┌──

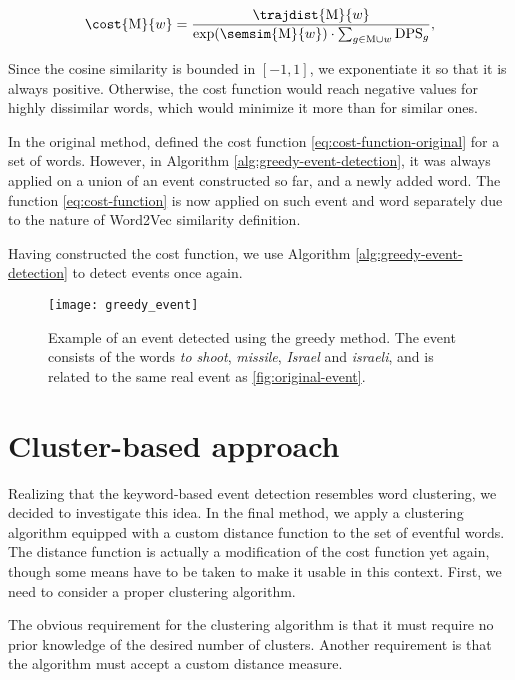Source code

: \begin{equation} \label{eq:cost-function}
	\cost{\featset}{w} = \frac{\trajdist{\featset}{w}}{\exp(\semsim{\featset}{w}) \cdot \sum_{g \in \featset \cup w}{\text{DPS}_{g}}},
\end{equation}

Since the cosine similarity is bounded in $[-1, 1]$, we exponentiate it so that it is always positive. Otherwise, the cost function would reach negative values for highly dissimilar words, which would minimize it more than for similar ones.

In the original method, \cite{event-detection} defined the cost function \ref{eq:cost-function-original} for a set of words. However, in Algorithm \ref{alg:greedy-event-detection}, it was always applied on a union of an event constructed so far, and a newly added word. The function \ref{eq:cost-function} is now applied on such event and word separately due to the nature of Word2Vec similarity definition.

Having constructed the cost function, we use Algorithm \ref{alg:greedy-event-detection} to detect events once again.


\begin{figure}[H]
  \centering
  \texttt{[image: greedy\_event]}  %
  \caption{Example of an event detected using the greedy method. The event consists of the words \textit{to shoot}, \textit{missile}, \textit{Israel} and \textit{israeli}, and is related to the same real event as \autoref{fig:original-event}.}
  \label{fig:greedy-event}
\end{figure}


\section{Cluster-based approach}
Realizing that the keyword-based event detection resembles word clustering, we decided to investigate this idea. In the final method, we apply a clustering algorithm equipped with a custom distance function to the set of eventful words. The distance function is actually a modification of the cost function yet again, though some means have to be taken to make it usable in this context. First, we need to consider a proper clustering algorithm.

The obvious requirement for the clustering algorithm is that it must require no prior knowledge of the desired number of clusters. Another requirement is that the algorithm must accept a custom distance measure.

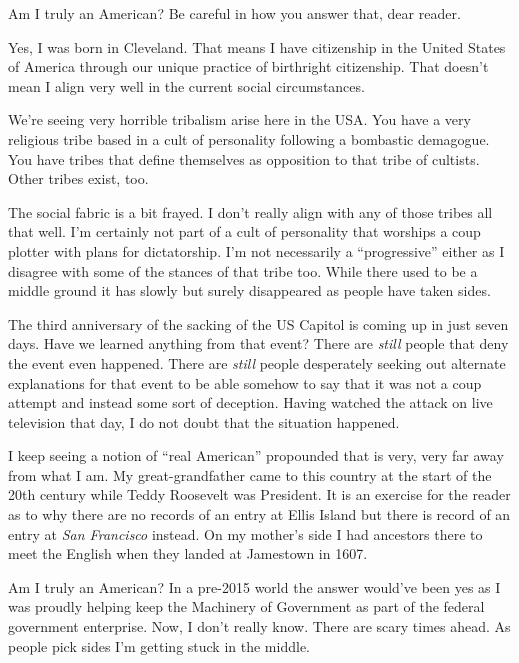 Am I truly an American? Be careful in how you answer that, dear reader.

Yes, I was born in Cleveland. That means I have citizenship in the
United States of America through our unique practice of birthright
citizenship. That doesn't mean I align very well in the current social
circumstances.

We're seeing very horrible tribalism arise here in the USA. You have a
very religious tribe based in a cult of personality following a
bombastic demagogue. You have tribes that define themselves as
opposition to that tribe of cultists. Other tribes exist, too.

The social fabric is a bit frayed. I don't really align with any of
those tribes all that well. I'm certainly not part of a cult of
personality that worships a coup plotter with plans for dictatorship.
I'm not necessarily a ``progressive'' either as I disagree with some of
the stances of that tribe too. While there used to be a middle ground it
has slowly but surely disappeared as people have taken sides.

The third anniversary of the sacking of the US Capitol is coming up in
just seven days. Have we learned anything from that event? There are
\emph{still} people that deny the event even happened. There are
\emph{still} people desperately seeking out alternate explanations for
that event to be able somehow to say that it was not a coup attempt and
instead some sort of deception. Having watched the attack on live
television that day, I do not doubt that the situation happened.

I keep seeing a notion of ``real American'' propounded that is very,
very far away from what I am. My great-grandfather came to this country
at the start of the 20th century while Teddy Roosevelt was President. It
is an exercise for the reader as to why there are no records of an entry
at Ellis Island but there is record of an entry at \emph{San Francisco}
instead. On my mother's side I had ancestors there to meet the English
when they landed at Jamestown in 1607.

Am I truly an American? In a pre-2015 world the answer would've been yes
as I was proudly helping keep the Machinery of Government as part of the
federal government enterprise. Now, I don't really know. There are scary
times ahead. As people pick sides I'm getting stuck in the middle.
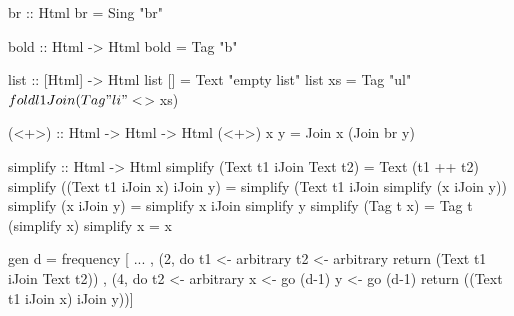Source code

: \begin{code}
br :: Html
br = Sing "br"

bold :: Html -> Html
bold = Tag "b"

list :: [Html] -> Html
list []  = Text "empty list"
list xs  = Tag "ul" $ foldl1 Join (Tag "li" <$> xs)

(<+>) :: Html -> Html -> Html
(<+>) x y = Join x (Join br y)
\end{code} %



\begin{code}
simplify :: Html -> Html
simplify (Text t1 iJoin Text t2)
  = Text (t1 ++ t2)
simplify ((Text t1 iJoin x) iJoin y)
  = simplify (Text t1 iJoin simplify (x iJoin y))
simplify (x iJoin y)
  = simplify x iJoin simplify y
simplify (Tag t x)
  = Tag t (simplify x)
simplify x = x
\end{code}

\begin{code}
  gen d = frequency
    [ ...
    , (2, do  t1  <- arbitrary
              t2  <- arbitrary
              return (Text t1 iJoin Text t2))
    , (4, do  t2  <- arbitrary
              x   <- go (d-1)
              y   <- go (d-1)
              return ((Text t1 iJoin x) iJoin y))]
\end{code}%
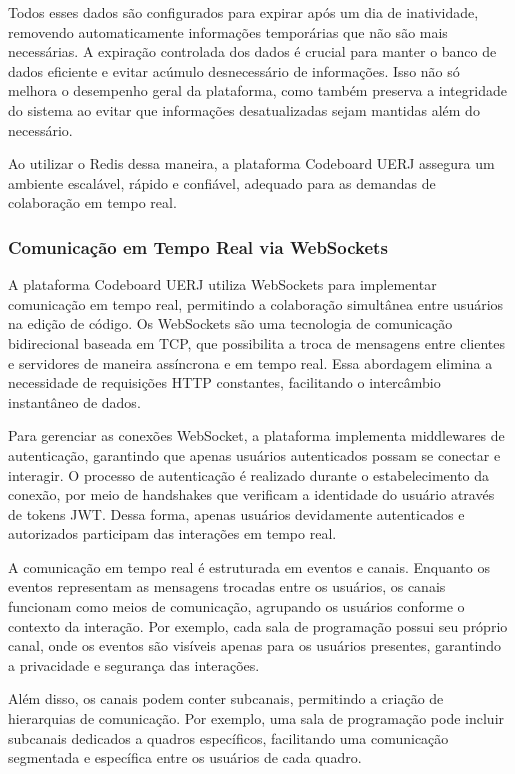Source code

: Todos esses dados são configurados para expirar após um dia de inatividade, removendo automaticamente informações temporárias que não são mais necessárias. A expiração controlada dos dados é crucial para manter o banco de dados eficiente e evitar acúmulo desnecessário de informações. Isso não só melhora o desempenho geral da plataforma, como também preserva a integridade do sistema ao evitar que informações desatualizadas sejam mantidas além do necessário.

Ao utilizar o Redis dessa maneira, a plataforma Codeboard UERJ assegura um ambiente escalável, rápido e confiável, adequado para as demandas de colaboração em tempo real.

\subsubsection{Comunicação em Tempo Real via WebSockets}

A plataforma Codeboard UERJ utiliza WebSockets para implementar comunicação em tempo real, permitindo a colaboração simultânea entre usuários na edição de código. Os WebSockets são uma tecnologia de comunicação bidirecional baseada em TCP, que possibilita a troca de mensagens entre clientes e servidores de maneira assíncrona e em tempo real. Essa abordagem elimina a necessidade de requisições HTTP constantes, facilitando o intercâmbio instantâneo de dados.

Para gerenciar as conexões WebSocket, a plataforma implementa middlewares de autenticação, garantindo que apenas usuários autenticados possam se conectar e interagir. O processo de autenticação é realizado durante o estabelecimento da conexão, por meio de handshakes que verificam a identidade do usuário através de tokens JWT. Dessa forma, apenas usuários devidamente autenticados e autorizados participam das interações em tempo real.

A comunicação em tempo real é estruturada em eventos e canais. Enquanto os eventos representam as mensagens trocadas entre os usuários, os canais funcionam como meios de comunicação, agrupando os usuários conforme o contexto da interação. Por exemplo, cada sala de programação possui seu próprio canal, onde os eventos são visíveis apenas para os usuários presentes, garantindo a privacidade e segurança das interações.

Além disso, os canais podem conter subcanais, permitindo a criação de hierarquias de comunicação. Por exemplo, uma sala de programação pode incluir subcanais dedicados a quadros específicos, facilitando uma comunicação segmentada e específica entre os usuários de cada quadro.

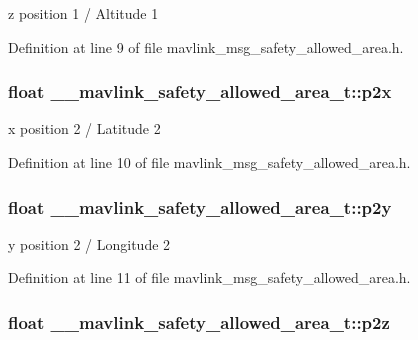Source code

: z position 1 / Altitude 1 



Definition at line 9 of file mavlink\-\_\-msg\-\_\-safety\-\_\-allowed\-\_\-area.\-h.

\hypertarget{struct____mavlink__safety__allowed__area__t_a6a558f454d61143884a162cf3710308e}{
\subsubsection[{p2x}]{\setlength{\rightskip}{0pt plus 5cm}float \-\_\-\-\_\-mavlink\-\_\-safety\-\_\-allowed\-\_\-area\-\_\-t\-::p2x}}\label{struct____mavlink__safety__allowed__area__t_a6a558f454d61143884a162cf3710308e}


x position 2 / Latitude 2 



Definition at line 10 of file mavlink\-\_\-msg\-\_\-safety\-\_\-allowed\-\_\-area.\-h.

\hypertarget{struct____mavlink__safety__allowed__area__t_a4e149f8f37b1d5987602ac3e49a65a66}{
\subsubsection[{p2y}]{\setlength{\rightskip}{0pt plus 5cm}float \-\_\-\-\_\-mavlink\-\_\-safety\-\_\-allowed\-\_\-area\-\_\-t\-::p2y}}\label{struct____mavlink__safety__allowed__area__t_a4e149f8f37b1d5987602ac3e49a65a66}


y position 2 / Longitude 2 



Definition at line 11 of file mavlink\-\_\-msg\-\_\-safety\-\_\-allowed\-\_\-area.\-h.

\hypertarget{struct____mavlink__safety__allowed__area__t_a9af8420ae1c69890ec5dfafd54785d91}{
\subsubsection[{p2z}]{\setlength{\rightskip}{0pt plus 5cm}float \-\_\-\-\_\-mavlink\-\_\-safety\-\_\-allowed\-\_\-area\-\_\-t\-::p2z}}\label{struct____mavlink__safety__allowed__area__t_a9af8420ae1c69890ec5dfafd54785d91}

└──

→ **WHAT YOU WILL DO**
Leave out the pictures and print every line of the data exactly.

→ **TASK OUTPUT**
Source code

: \begin{equation} \label{eq:cost-function}
	\cost{\featset}{w} = \frac{\trajdist{\featset}{w}}{\exp(\semsim{\featset}{w}) \cdot \sum_{g \in \featset \cup w}{\text{DPS}_{g}}},
\end{equation}

Since the cosine similarity is bounded in $[-1, 1]$, we exponentiate it so that it is always positive. Otherwise, the cost function would reach negative values for highly dissimilar words, which would minimize it more than for similar ones.

In the original method, \cite{event-detection} defined the cost function \ref{eq:cost-function-original} for a set of words. However, in Algorithm \ref{alg:greedy-event-detection}, it was always applied on a union of an event constructed so far, and a newly added word. The function \ref{eq:cost-function} is now applied on such event and word separately due to the nature of Word2Vec similarity definition.

Having constructed the cost function, we use Algorithm \ref{alg:greedy-event-detection} to detect events once again.


\begin{figure}[H]
  \centering
  \texttt{[image: greedy\_event]}  %
  \caption{Example of an event detected using the greedy method. The event consists of the words \textit{to shoot}, \textit{missile}, \textit{Israel} and \textit{israeli}, and is related to the same real event as \autoref{fig:original-event}.}
  \label{fig:greedy-event}
\end{figure}


\section{Cluster-based approach}
Realizing that the keyword-based event detection resembles word clustering, we decided to investigate this idea. In the final method, we apply a clustering algorithm equipped with a custom distance function to the set of eventful words. The distance function is actually a modification of the cost function yet again, though some means have to be taken to make it usable in this context. First, we need to consider a proper clustering algorithm.

The obvious requirement for the clustering algorithm is that it must require no prior knowledge of the desired number of clusters. Another requirement is that the algorithm must accept a custom distance measure.

 Am I truly an American? Be careful in how you answer that, dear reader.

Yes, I was born in Cleveland. That means I have citizenship in the
United States of America through our unique practice of birthright
citizenship. That doesn't mean I align very well in the current social
circumstances.

We're seeing very horrible tribalism arise here in the USA. You have a
very religious tribe based in a cult of personality following a
bombastic demagogue. You have tribes that define themselves as
opposition to that tribe of cultists. Other tribes exist, too.

The social fabric is a bit frayed. I don't really align with any of
those tribes all that well. I'm certainly not part of a cult of
personality that worships a coup plotter with plans for dictatorship.
I'm not necessarily a ``progressive'' either as I disagree with some of
the stances of that tribe too. While there used to be a middle ground it
has slowly but surely disappeared as people have taken sides.

The third anniversary of the sacking of the US Capitol is coming up in
just seven days. Have we learned anything from that event? There are
\emph{still} people that deny the event even happened. There are
\emph{still} people desperately seeking out alternate explanations for
that event to be able somehow to say that it was not a coup attempt and
instead some sort of deception. Having watched the attack on live
television that day, I do not doubt that the situation happened.

I keep seeing a notion of ``real American'' propounded that is very,
very far away from what I am. My great-grandfather came to this country
at the start of the 20th century while Teddy Roosevelt was President. It
is an exercise for the reader as to why there are no records of an entry
at Ellis Island but there is record of an entry at \emph{San Francisco}
instead. On my mother's side I had ancestors there to meet the English
when they landed at Jamestown in 1607.

Am I truly an American? In a pre-2015 world the answer would've been yes
as I was proudly helping keep the Machinery of Government as part of the
federal government enterprise. Now, I don't really know. There are scary
times ahead. As people pick sides I'm getting stuck in the middle.
Source code

: \begin{code}
br :: Html
br = Sing "br"

bold :: Html -> Html
bold = Tag "b"

list :: [Html] -> Html
list []  = Text "empty list"
list xs  = Tag "ul" $ foldl1 Join (Tag "li" <$> xs)

(<+>) :: Html -> Html -> Html
(<+>) x y = Join x (Join br y)
\end{code} %



\begin{code}
simplify :: Html -> Html
simplify (Text t1 iJoin Text t2)
  = Text (t1 ++ t2)
simplify ((Text t1 iJoin x) iJoin y)
  = simplify (Text t1 iJoin simplify (x iJoin y))
simplify (x iJoin y)
  = simplify x iJoin simplify y
simplify (Tag t x)
  = Tag t (simplify x)
simplify x = x
\end{code}

\begin{code}
  gen d = frequency
    [ ...
    , (2, do  t1  <- arbitrary
              t2  <- arbitrary
              return (Text t1 iJoin Text t2))
    , (4, do  t2  <- arbitrary
              x   <- go (d-1)
              y   <- go (d-1)
              return ((Text t1 iJoin x) iJoin y))]
\end{code}%
Source code

: Todos esses dados são configurados para expirar após um dia de inatividade, removendo automaticamente informações temporárias que não são mais necessárias. A expiração controlada dos dados é crucial para manter o banco de dados eficiente e evitar acúmulo desnecessário de informações. Isso não só melhora o desempenho geral da plataforma, como também preserva a integridade do sistema ao evitar que informações desatualizadas sejam mantidas além do necessário.

Ao utilizar o Redis dessa maneira, a plataforma Codeboard UERJ assegura um ambiente escalável, rápido e confiável, adequado para as demandas de colaboração em tempo real.

\subsubsection{Comunicação em Tempo Real via WebSockets}

A plataforma Codeboard UERJ utiliza WebSockets para implementar comunicação em tempo real, permitindo a colaboração simultânea entre usuários na edição de código. Os WebSockets são uma tecnologia de comunicação bidirecional baseada em TCP, que possibilita a troca de mensagens entre clientes e servidores de maneira assíncrona e em tempo real. Essa abordagem elimina a necessidade de requisições HTTP constantes, facilitando o intercâmbio instantâneo de dados.

Para gerenciar as conexões WebSocket, a plataforma implementa middlewares de autenticação, garantindo que apenas usuários autenticados possam se conectar e interagir. O processo de autenticação é realizado durante o estabelecimento da conexão, por meio de handshakes que verificam a identidade do usuário através de tokens JWT. Dessa forma, apenas usuários devidamente autenticados e autorizados participam das interações em tempo real.

A comunicação em tempo real é estruturada em eventos e canais. Enquanto os eventos representam as mensagens trocadas entre os usuários, os canais funcionam como meios de comunicação, agrupando os usuários conforme o contexto da interação. Por exemplo, cada sala de programação possui seu próprio canal, onde os eventos são visíveis apenas para os usuários presentes, garantindo a privacidade e segurança das interações.

Além disso, os canais podem conter subcanais, permitindo a criação de hierarquias de comunicação. Por exemplo, uma sala de programação pode incluir subcanais dedicados a quadros específicos, facilitando uma comunicação segmentada e específica entre os usuários de cada quadro.

Source code

: z position 1 / Altitude 1 



Definition at line 9 of file mavlink\-\_\-msg\-\_\-safety\-\_\-allowed\-\_\-area.\-h.

\hypertarget{struct____mavlink__safety__allowed__area__t_a6a558f454d61143884a162cf3710308e}{
\subsubsection[{p2x}]{\setlength{\rightskip}{0pt plus 5cm}float \-\_\-\-\_\-mavlink\-\_\-safety\-\_\-allowed\-\_\-area\-\_\-t\-::p2x}}\label{struct____mavlink__safety__allowed__area__t_a6a558f454d61143884a162cf3710308e}


x position 2 / Latitude 2 



Definition at line 10 of file mavlink\-\_\-msg\-\_\-safety\-\_\-allowed\-\_\-area.\-h.

\hypertarget{struct____mavlink__safety__allowed__area__t_a4e149f8f37b1d5987602ac3e49a65a66}{
\subsubsection[{p2y}]{\setlength{\rightskip}{0pt plus 5cm}float \-\_\-\-\_\-mavlink\-\_\-safety\-\_\-allowed\-\_\-area\-\_\-t\-::p2y}}\label{struct____mavlink__safety__allowed__area__t_a4e149f8f37b1d5987602ac3e49a65a66}


y position 2 / Longitude 2 



Definition at line 11 of file mavlink\-\_\-msg\-\_\-safety\-\_\-allowed\-\_\-area.\-h.

\hypertarget{struct____mavlink__safety__allowed__area__t_a9af8420ae1c69890ec5dfafd54785d91}{
\subsubsection[{p2z}]{\setlength{\rightskip}{0pt plus 5cm}float \-\_\-\-\_\-mavlink\-\_\-safety\-\_\-allowed\-\_\-area\-\_\-t\-::p2z}}\label{struct____mavlink__safety__allowed__area__t_a9af8420ae1c69890ec5dfafd54785d91}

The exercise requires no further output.